Collected data entries
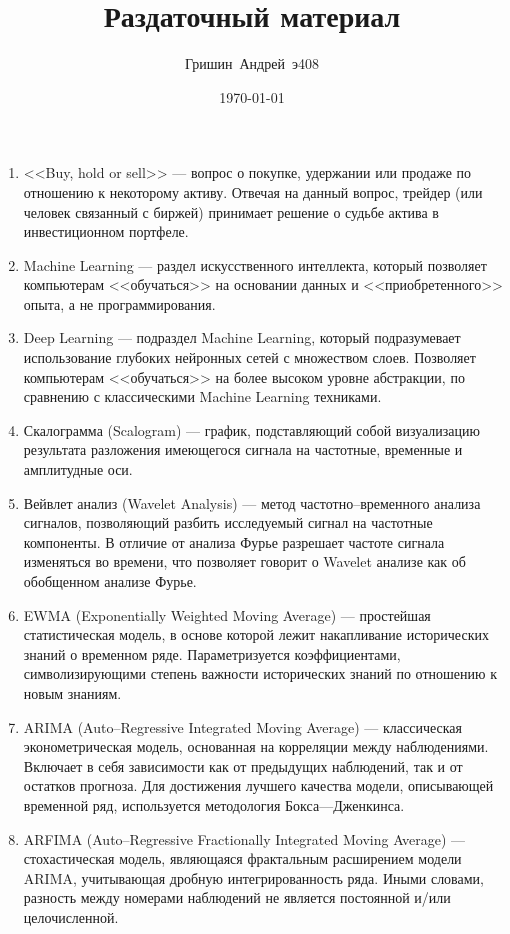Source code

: \documentclass[a4paper, 12pt]{article}
\title{Раздаточный материал}
\author{Гришин~Андрей~э408}
\date{\today}
\begin{document}
	\maketitle
	\begin{enumerate}
		\item <<Buy, hold or sell>> --- вопрос о покупке, удержании или продаже по отношению к некоторому активу. Отвечая на данный вопрос, трейдер (или человек связанный с биржей) принимает решение о судьбе актива в инвестиционном портфеле.
		\item Machine Learning --- раздел искусственного интеллекта, который позволяет компьютерам <<обучаться>> на основании данных и <<приобретенного>> опыта, а не программирования.
		\item Deep Learning --- подраздел Machine Learning, который подразумевает использование глубоких нейронных сетей с множеством слоев. Позволяет компьютерам <<обучаться>> на более высоком уровне абстракции, по сравнению с классическими Machine Learning техниками.
		\item Скалограмма (Scalogram) ---  график, подставляющий собой визуализацию результата разложения имеющегося сигнала на частотные, временные и амплитудные оси.
		\item Вейвлет анализ (Wavelet Analysis) --- метод частотно--временного анализа сигналов, позволяющий разбить исследуемый сигнал на частотные компоненты. В отличие от анализа Фурье разрешает частоте сигнала изменяться во времени, что позволяет говорит о Wavelet анализе как об обобщенном анализе Фурье.
		\item EWMA (Exponentially Weighted Moving Average) --- простейшая статистическая модель, в основе которой лежит накапливание исторических знаний о временном ряде. Параметризуется коэффициентами, символизирующими степень важности исторических знаний по отношению к новым знаниям.
		\item ARIMA (Auto--Regressive Integrated Moving Average) --- классическая эконометрическая модель, основанная на корреляции между наблюдениями. Включает в себя зависимости как от предыдущих наблюдений, так и от остатков прогноза. Для достижения лучшего качества модели, описывающей временной ряд, используется методология Бокса---Дженкинса.
		\item ARFIMA (Auto--Regressive Fractionally Integrated Moving Average) --- стохастическая модель, являющаяся фрактальным расширением модели ARIMA, учитывающая дробную интегрированность ряда. Иными словами, разность между номерами наблюдений не является постоянной и/или целочисленной.

\end{enumerate}
\end{document}
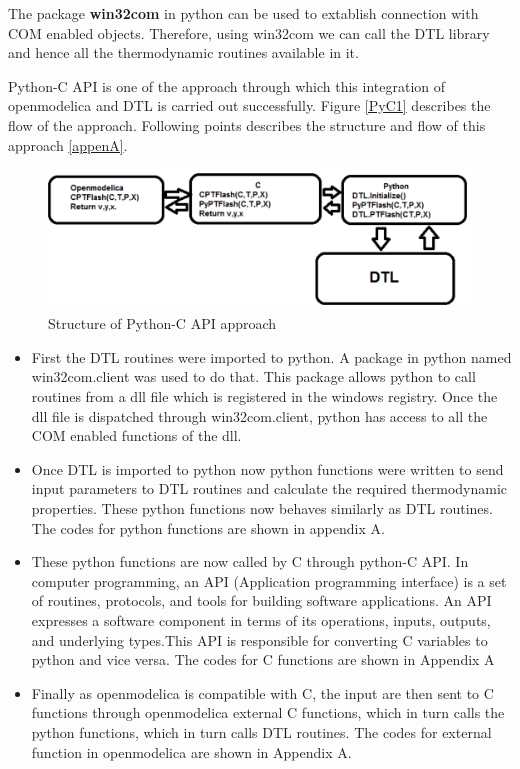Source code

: \documentclass[12pt]{report}
\begin{document}
The package \textbf{win32com} in python can be used to extablish connection with COM enabled objects. Therefore, using win32com we can call the DTL library and hence all the thermodynamic routines available in it.

Python-C API is one of the approach through which this integration of openmodelica and DTL is carried out successfully. Figure \ref{PyC1} describes the flow of the approach. Following points describes the structure and flow of this approach \ref{appenA}.

\begin{figure}
\centering
\includegraphics[width=1\linewidth]{PytC1}
\caption{Structure of Python-C API approach}
\label{fig:PyC1}
\end{figure}
\begin{itemize}
\item{First the DTL routines were imported to python. A package in python named win32com.client was used to do that. This package allows python to call routines from a dll file which is registered in the windows registry. Once the dll file is dispatched through win32com.client, python has access to all the COM enabled functions of the dll.}
\item{Once DTL is imported to python now python functions were written to send input parameters to DTL routines and calculate the required thermodynamic properties. These python functions now behaves similarly as DTL routines. The codes for python functions are shown in appendix A.}
\item{These python functions are now called by C through python-C API. In computer programming, an API (Application programming interface) is a set of routines, protocols, and tools for building software applications. An API expresses a software component in terms of its operations, inputs, outputs, and underlying types.This API is responsible for converting C variables to python and vice versa. The codes for C functions are shown in Appendix A}
\item{Finally as openmodelica is compatible with C, the input are then sent to C functions through openmodelica external C functions, which in turn calls the python functions, which in turn calls DTL routines. The codes for external function in openmodelica are shown in Appendix A.}
\end{itemize}
\end{document}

■ How to complete this task
Nothing but the lines from the start of the records through the line holding "обобщенном анализе Фурье." should be printed, exactly as written and with the pictures left out.

■ Output below
Source code

: \documentclass[a4paper, 12pt]{article}
\title{Раздаточный материал}
\author{Гришин~Андрей~э408}
\date{\today}
\begin{document}
	\maketitle
	\begin{enumerate}
		\item <<Buy, hold or sell>> --- вопрос о покупке, удержании или продаже по отношению к некоторому активу. Отвечая на данный вопрос, трейдер (или человек связанный с биржей) принимает решение о судьбе актива в инвестиционном портфеле.
		\item Machine Learning --- раздел искусственного интеллекта, который позволяет компьютерам <<обучаться>> на основании данных и <<приобретенного>> опыта, а не программирования.
		\item Deep Learning --- подраздел Machine Learning, который подразумевает использование глубоких нейронных сетей с множеством слоев. Позволяет компьютерам <<обучаться>> на более высоком уровне абстракции, по сравнению с классическими Machine Learning техниками.
		\item Скалограмма (Scalogram) ---  график, подставляющий собой визуализацию результата разложения имеющегося сигнала на частотные, временные и амплитудные оси.
		\item Вейвлет анализ (Wavelet Analysis) --- метод частотно--временного анализа сигналов, позволяющий разбить исследуемый сигнал на частотные компоненты. В отличие от анализа Фурье разрешает частоте сигнала изменяться во времени, что позволяет говорит о Wavelet анализе как об обобщенном анализе Фурье.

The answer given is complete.